Ignace Glorieux: “Vakantie is voor alle kinderen een verrijkende ervaring. En dus ook voor kinderen uit meer kansarme milieus. Het grote probleem is dat wat zij leren tijdens de vakantie niet aansluit bij de middenklassecultuur die in hun school leeft, maar ook niet bij de vereiste kennis. Ze worden een krak in gamen, sleutelen een brommer in elkaar, leren omgaan met straatcodes, dompelen zich onder in de cultuur en taal in hun land van afkomst … Allemaal verrijkend, maar met die kennis scoor je niet beter in de klas.”

De te lange schoolvakantie merk je trouwens bij alle kinderen, tegen het einde van de vakantie worden ze steeds rumoeriger, krijg je ook meer 'incidenten' door grondige verveling.

Ik heb van mijn 16de tot ruim in mijn studententijd zowat elke vakantie doorgebracht op Gentse speelpleinen. Altijd met grotendeels kansarmere kinderen. Het probleem was daarbij altijd duidelijk het plaatstekort. Er waren en zijn nog steeds veel te weinig plaatsen waar kinderen tijdens de vakantie terecht kunnen. En al zeker te weinig betaalbare plaatsen waar kinderen een dag kunnen doorbrengen. De overgrote meerderheid van de ouders heeft geen twee maand vakantie om met de kinderen door te brengen, de kinderen moeten ergens naartoe.
Veel 'kansrijkere' ouders sturen hun ouders van het ene kamp naar het andere en van de oma naar de andere oma.

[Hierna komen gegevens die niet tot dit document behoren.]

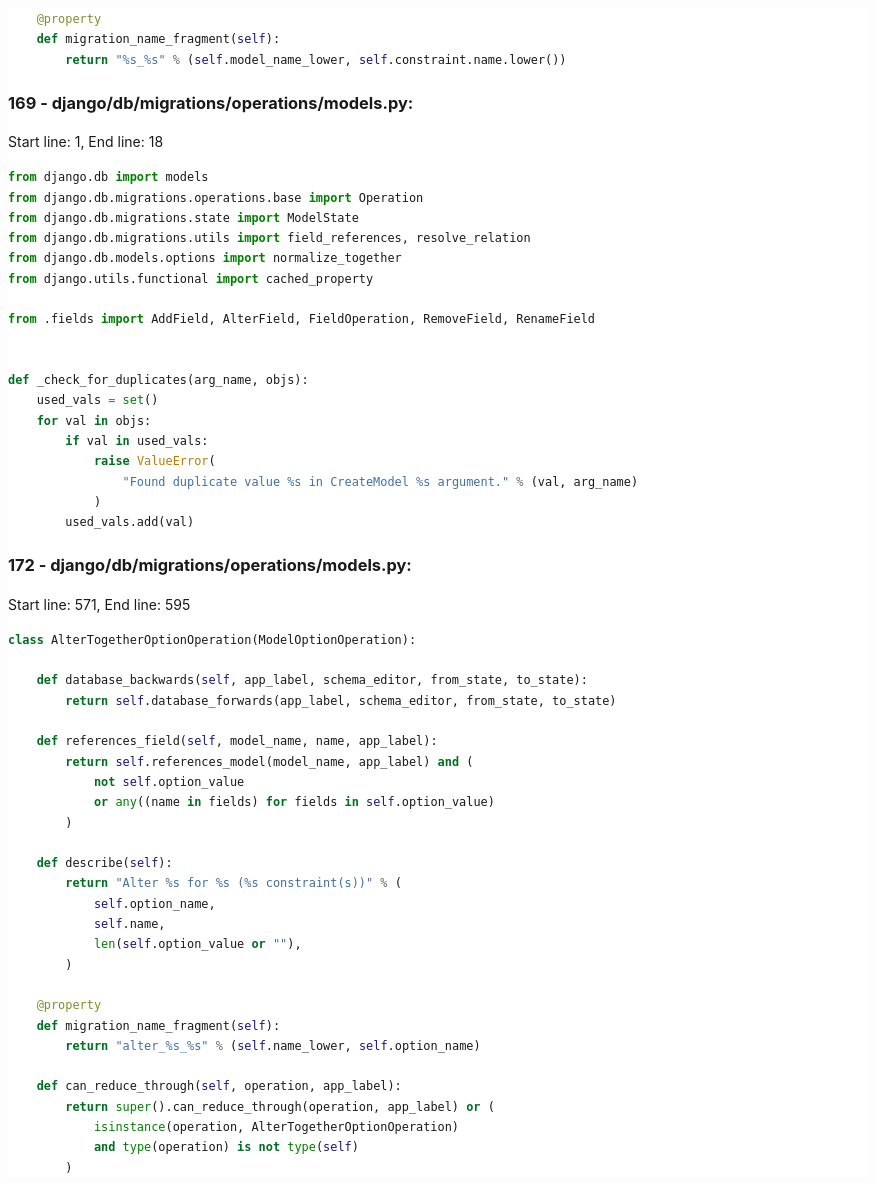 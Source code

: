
 ```python
    @property
    def migration_name_fragment(self):
        return "%s_%s" % (self.model_name_lower, self.constraint.name.lower())
```
### 169 - django/db/migrations/operations/models.py:

Start line: 1, End line: 18

```python
from django.db import models
from django.db.migrations.operations.base import Operation
from django.db.migrations.state import ModelState
from django.db.migrations.utils import field_references, resolve_relation
from django.db.models.options import normalize_together
from django.utils.functional import cached_property

from .fields import AddField, AlterField, FieldOperation, RemoveField, RenameField


def _check_for_duplicates(arg_name, objs):
    used_vals = set()
    for val in objs:
        if val in used_vals:
            raise ValueError(
                "Found duplicate value %s in CreateModel %s argument." % (val, arg_name)
            )
        used_vals.add(val)
```
### 172 - django/db/migrations/operations/models.py:

Start line: 571, End line: 595

```python
class AlterTogetherOptionOperation(ModelOptionOperation):

    def database_backwards(self, app_label, schema_editor, from_state, to_state):
        return self.database_forwards(app_label, schema_editor, from_state, to_state)

    def references_field(self, model_name, name, app_label):
        return self.references_model(model_name, app_label) and (
            not self.option_value
            or any((name in fields) for fields in self.option_value)
        )

    def describe(self):
        return "Alter %s for %s (%s constraint(s))" % (
            self.option_name,
            self.name,
            len(self.option_value or ""),
        )

    @property
    def migration_name_fragment(self):
        return "alter_%s_%s" % (self.name_lower, self.option_name)

    def can_reduce_through(self, operation, app_label):
        return super().can_reduce_through(operation, app_label) or (
            isinstance(operation, AlterTogetherOptionOperation)
            and type(operation) is not type(self)
        )
```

Dan krijgen we in het gesprek een tamelijk paternalistisch stuk:

Wat kan je als leraar doen tegen dat zomerverlies?

Ignace Glorieux: “Stimuleer je leerlingen om zinvolle vakantieactiviteiten te boeken. Laat hen zelf 3 uitdagingen bedenken. Dat betekent niet dat leerlingen hun vakantie volledig moeten vullen met activiteiten die aansluiten bij je lesinhoud. Wat luieren of rondhangen, tv kijken of zelfs verveling kunnen echt geen kwaad. Het is tenslotte vakantie en dat moet het ook zijn.”
Nodig de plaatselijke jeugdbewegingen, jeugddienst of bib uit in je klas om hun zomerprogramma voor te laten stellen. Prikkel jongeren om als jobstudent te werken. Geef ze tips of verwijs naar de databank met vakantiejobs. Met een vakantiejob doen jongeren ervaring op die hen doet nadenken over hun studiekeuze of verdere loopbaan. Of vraag je leerlingen of ze graag wat boeken uit je klasbib ontlenen.”

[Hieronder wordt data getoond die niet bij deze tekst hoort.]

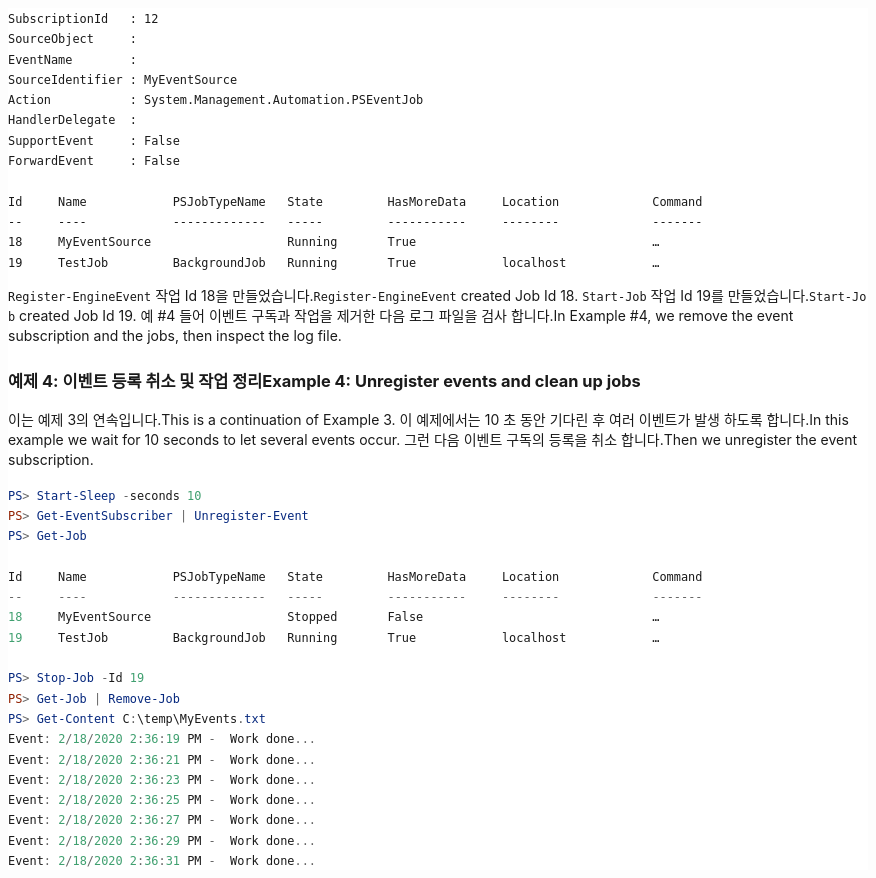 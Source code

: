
 ```Output
SubscriptionId   : 12
SourceObject     :
EventName        :
SourceIdentifier : MyEventSource
Action           : System.Management.Automation.PSEventJob
HandlerDelegate  :
SupportEvent     : False
ForwardEvent     : False

Id     Name            PSJobTypeName   State         HasMoreData     Location             Command
--     ----            -------------   -----         -----------     --------             -------
18     MyEventSource                   Running       True                                 …
19     TestJob         BackgroundJob   Running       True            localhost            …
```

<span data-ttu-id="a3b86-133">`Register-EngineEvent` 작업 Id 18을 만들었습니다.</span><span class="sxs-lookup"><span data-stu-id="a3b86-133">`Register-EngineEvent` created Job Id 18.</span></span> <span data-ttu-id="a3b86-134">`Start-Job` 작업 Id 19를 만들었습니다.</span><span class="sxs-lookup"><span data-stu-id="a3b86-134">`Start-Job` created Job Id 19.</span></span> <span data-ttu-id="a3b86-135">예 #4 들어 이벤트 구독과 작업을 제거한 다음 로그 파일을 검사 합니다.</span><span class="sxs-lookup"><span data-stu-id="a3b86-135">In Example #4, we remove the event subscription and the jobs, then inspect the log file.</span></span>

### <span data-ttu-id="a3b86-136">예제 4: 이벤트 등록 취소 및 작업 정리</span><span class="sxs-lookup"><span data-stu-id="a3b86-136">Example 4: Unregister events and clean up jobs</span></span>

<span data-ttu-id="a3b86-137">이는 예제 3의 연속입니다.</span><span class="sxs-lookup"><span data-stu-id="a3b86-137">This is a continuation of Example 3.</span></span> <span data-ttu-id="a3b86-138">이 예제에서는 10 초 동안 기다린 후 여러 이벤트가 발생 하도록 합니다.</span><span class="sxs-lookup"><span data-stu-id="a3b86-138">In this example we wait for 10 seconds to let several events occur.</span></span> <span data-ttu-id="a3b86-139">그런 다음 이벤트 구독의 등록을 취소 합니다.</span><span class="sxs-lookup"><span data-stu-id="a3b86-139">Then we unregister the event subscription.</span></span>

```powershell
PS> Start-Sleep -seconds 10
PS> Get-EventSubscriber | Unregister-Event
PS> Get-Job

Id     Name            PSJobTypeName   State         HasMoreData     Location             Command
--     ----            -------------   -----         -----------     --------             -------
18     MyEventSource                   Stopped       False                                …
19     TestJob         BackgroundJob   Running       True            localhost            …

PS> Stop-Job -Id 19
PS> Get-Job | Remove-Job
PS> Get-Content C:\temp\MyEvents.txt
Event: 2/18/2020 2:36:19 PM -  Work done...
Event: 2/18/2020 2:36:21 PM -  Work done...
Event: 2/18/2020 2:36:23 PM -  Work done...
Event: 2/18/2020 2:36:25 PM -  Work done...
Event: 2/18/2020 2:36:27 PM -  Work done...
Event: 2/18/2020 2:36:29 PM -  Work done...
Event: 2/18/2020 2:36:31 PM -  Work done...
```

Dat de lokale verenigingen en werkingen hun aanbod kunnen komen toelichten lijkt mij op zich een uitstekende zaak. Ouders zitten meestal al maanden op voorhand rond te surfen om zeker op tijd te zijn voor die werking of dat kamp.
Voor kansarmere kinderen is er meestal geen deftig aanbod dat in de buurt is, 'gesloten' (in de zin dat ze daar een dag of dagdeel kunnen/moeten blijven) en vooral dat betaalbaar is. Kinderen warm maken voor een activiteit of een werking die ze helemaal niet kunnen betalen of waar mama ze niet naar kan brengen, daar pest je die kinderen gewoon mee.

Dan komen we aan, mijns inziens, het voornaamste:

Wat kan de school doen?

Ignace Glorieux: “Creëer een open schoolklimaat. Stel de school tijdens de vakantieperiodes open voor opvanginitiatieven, vrijwilligersactiviteiten of kampen. Of organiseer als school zelf een zomeraanbod. Inschrijven voor zo’n activiteit op school is heel laagdrempelig. Want kansarme ouders en hun kinderen kennen de school.
Of nodig taalzwakke ouders uit voor een zomerschool, een cursus Nederlands of een spelletjesnamiddag. Sociaal zwakkere ouders associëren de school te vaak met hun eigen negatieve ervaring uit het verleden. Een verrijkende en leuke ervaring op school doet die emotie verdwijnen. In zo’n brede school kunnen kansrijke kinderen hun interesses maximaal ontwikkelen en zijn er voor kansarme kinderen meer gelijke kansen.”

De brede open school is een basisvereiste voor een open en inclusieve samenleving om het eens sloganesk te zeggen. Een school, in een buurt, betrokken en verbonden met de buurt, staat in het weekend en in de vakantie open. Daar gebeuren activiteiten, die open en vooral betaalbaar (omzeggens of helemaal gratis) zijn. Niet moeilijk te organiseren met een compleet onbetaalbare return op de relatief korte en al zeker op de lange termijn.